Yes. They had let their readiness lapse badly. The 1590s were a desperate scramble to catch up.
parados wrote:You have proposed that Henry VIII was promoting owning and training with weapons commonly used by the infantry. That was not the case at all. The bow was no longer a common military weapon.
This is incorrect. While I personally agree that the longbow was obsolete at this time, the government of England still viewed it as the best infantry weapon. The reason why the longbow was declining in English use was because there were no longer enough competent bowmen (because people had stopped practicing with it). Had this law succeeded in generating a sufficient number of trained bowmen, the government of England would no longer have viewed the longbow as being in decline.
Also, even though the longbow was in decline in 1542, it is incorrect to say it was no longer common. Depictions of battles in 1544 and 1545 show a 50/50 mix of longbows and firearms. The longbow didn't actually become uncommon until the 1580s.
Even in the 1590s when the British government gave up on the longbow and transitioned entirely to firearms, they still saw the longbow as superior. They just finally gave in to the reality that they no longer had any hope of having enough trained bowmen.
parados wrote:The law was passed because bow makers, etc, wanted to try to force people buy and use a dying weapon.
In part, yes. But the British government shared the opinion of the bow makers.
parados wrote:The laws are not the evidence that you claimed. We are back to you repeating something doesn't make it true. It merely means you can't support your argument with facts.
More from
this guy:
"
The great victories achieved with the English longbow in former days, induced English kings, and commanders of troops, to believe that no weapon ever invented or likely to be invented, whether crossbow or hand-gun, could compete with it. For this reason, the longbow was retained in English armies beyond the days of its real effectiveness in warfare, though even then, its decadence was not due to its inferiority to the handguns of the period, but to a scarcity of archers trained to its proper use.

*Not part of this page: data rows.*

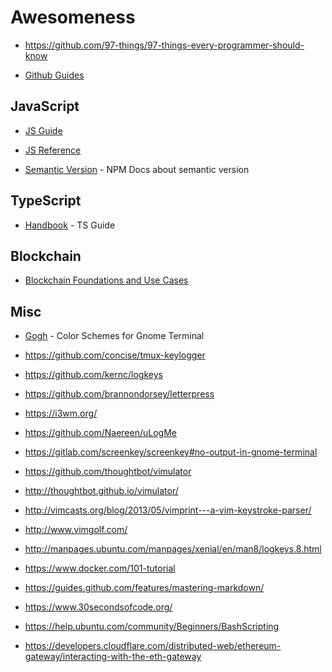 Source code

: # Awesomeness

- https://github.com/97-things/97-things-every-programmer-should-know

- [Github Guides](https://guides.github.com/)

## JavaScript

- [JS Guide](https://developer.mozilla.org/en-US/docs/Web/JavaScript/Guide)

- [JS Reference](https://developer.mozilla.org/en-US/docs/Web/JavaScript/Reference)

- [Semantic Version](https://docs.npmjs.com/about-semantic-versioning) - NPM Docs about semantic version

## TypeScript

- [Handbook](https://www.staging-typescript.org/docs/handbook/) - TS Guide

## Blockchain

- [Blockchain Foundations and Use Cases](https://www.coursera.org/learn/blockchain-foundations-and-use-cases)

## Misc

- [Gogh](https://mayccoll.github.io/Gogh/) - Color Schemes for Gnome Terminal

- https://github.com/concise/tmux-keylogger

- https://github.com/kernc/logkeys

- https://github.com/brannondorsey/letterpress

- https://i3wm.org/

- https://github.com/Naereen/uLogMe

- https://gitlab.com/screenkey/screenkey#no-output-in-gnome-terminal

- https://github.com/thoughtbot/vimulator

- http://thoughtbot.github.io/vimulator/

- http://vimcasts.org/blog/2013/05/vimprint---a-vim-keystroke-parser/

- http://www.vimgolf.com/

- http://manpages.ubuntu.com/manpages/xenial/en/man8/logkeys.8.html

- https://www.docker.com/101-tutorial

- https://guides.github.com/features/mastering-markdown/

- https://www.30secondsofcode.org/

- https://help.ubuntu.com/community/Beginners/BashScripting

- https://developers.cloudflare.com/distributed-web/ethereum-gateway/interacting-with-the-eth-gateway
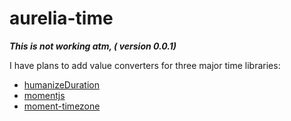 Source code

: 
# aurelia-time

***This is not working atm, ( version 0.0.1)***

I have plans to add value converters for three major time libraries:

* [humanizeDuration](https://www.npmjs.com/package/humanize-duration)
* [momentjs](https://github.com/moment/moment)
* [moment-timezone](https://github.com/moment/moment-timezone)
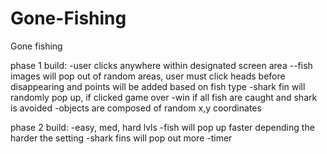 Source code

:# Gone-Fishing

Gone fishing

phase 1 build:
-user clicks anywhere within designated screen area
--fish images will pop out of random areas, user must click heads before disappearing and points will be added based on fish type
-shark fin will randomly pop up, if clicked game over
-win if all fish are caught and shark is avoided
-objects are composed of random x,y coordinates


phase 2 build:
-easy, med, hard lvls
-fish will pop up faster depending the harder the setting
-shark fins will pop out more
-timer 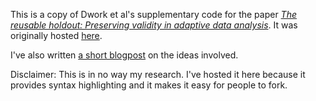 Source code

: This is a copy of Dwork et al's supplementary code for the paper *[The reusable holdout: Preserving validity in adaptive data analysis](https://www.sciencemag.org/content/349/6248/636.short)*. It was originally hosted [here](https://www.sciencemag.org/content/suppl/2015/08/05/349.6248.636.DC1/aaa9375_SupportingFile_Other_seq5_v1.py).

I've also written [a short blogpost](http://andyljones.tumblr.com/post/127547085623/holdout-reuse) on the ideas involved.

Disclaimer: This is in no way my research. I've hosted it here because it provides syntax highlighting and it makes it easy for people to fork.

Even when it was realised (1570-1580)1 that the longbow was being hopelessly beaten by the hand-gun in battles and sieges, and had no chance of regaining its position, several statutes were passed, all of course unavailing, with a view to saving it from extinction as our national and well-tried weapon.
The longbow was at its best from the time of Crecy, 1346, to about 1530. It began to decline in favour about 1540.
In the large engraving of the picture of the siege of Boulogne in 1544, and in the one of the fight between the English and French fleets off Portsmouth in 1545 (the original pictures were burnt at Cowdray House, in 1793), there are as many English soldiers depicted with hand-guns and pikes as with longbows.
In Latimer's sixth sermon, printed in 1549, the Bishop bewails the decline of the English longbow, and calls upon the magistrates of England to do their duty, and enforce the statutes that direct the peasantry to possess longbows, and frequently to practise with them.
On the other hand, foreign nations hailed with delight the gradual disappearance of the English longbow, which they had had such good cause to dread for so long a period of history. Hence our Continental enemies encouraged the use of the handgun, as an arm which might place their soldiers, whether young or old, on an equality with the tall and strong English archers, and which, unlike the longbow, required no special strength to manipulate.
After a persistent struggle against gunpowder, the longbow was generally discarded by the English between the years 1580 and 1590.
Footnote 1: At this time the longbow was, however, quite as effective as any handgun. Its decadence was due to a neglect to practise with it during the more or less peaceful reign of Elizabeth. See p. 39, for Montaigne's criticism of handguns at this period."